Work instruction — Your reply must contain exactly the lines running from the one with "and Gumgol: Assessment-Critical" to the last line of the entries below, both included, and no other lines.
╔══
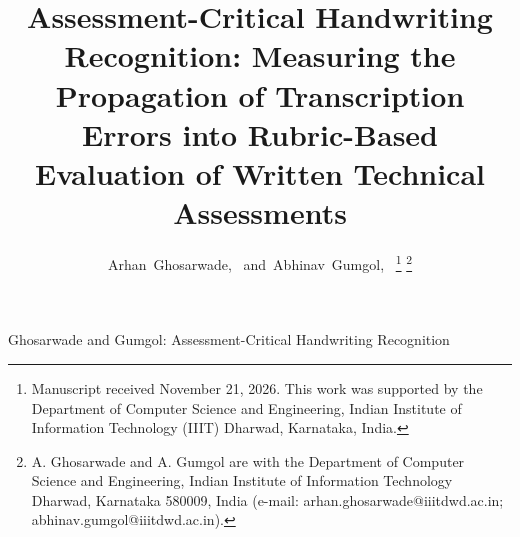 \documentclass[journal]{IEEEtran}
\begin{document}
\title{Assessment-Critical Handwriting Recognition: Measuring the Propagation of Transcription Errors into Rubric-Based Evaluation of Written Technical Assessments}

\author{Arhan~Ghosarwade,~
        and~Abhinav~Gumgol,~%
\thanks{Manuscript received November 21, 2026. This work was supported by the Department of Computer Science and Engineering, Indian Institute of Information Technology (IIIT) Dharwad, Karnataka, India.}%
\thanks{A. Ghosarwade and A. Gumgol are with the Department of Computer Science and Engineering, Indian Institute of Information Technology Dharwad, Karnataka 580009, India (e-mail: arhan.ghosarwade@iiitdwd.ac.in; abhinav.gumgol@iiitdwd.ac.in).}%
}

%
{Ghosarwade and Gumgol: Assessment-Critical Handwriting Recognition}

\maketitle
\end{document}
╚══
Answer space —
{Ghosarwade and Gumgol: Assessment-Critical Handwriting Recognition}

\maketitle
\end{document}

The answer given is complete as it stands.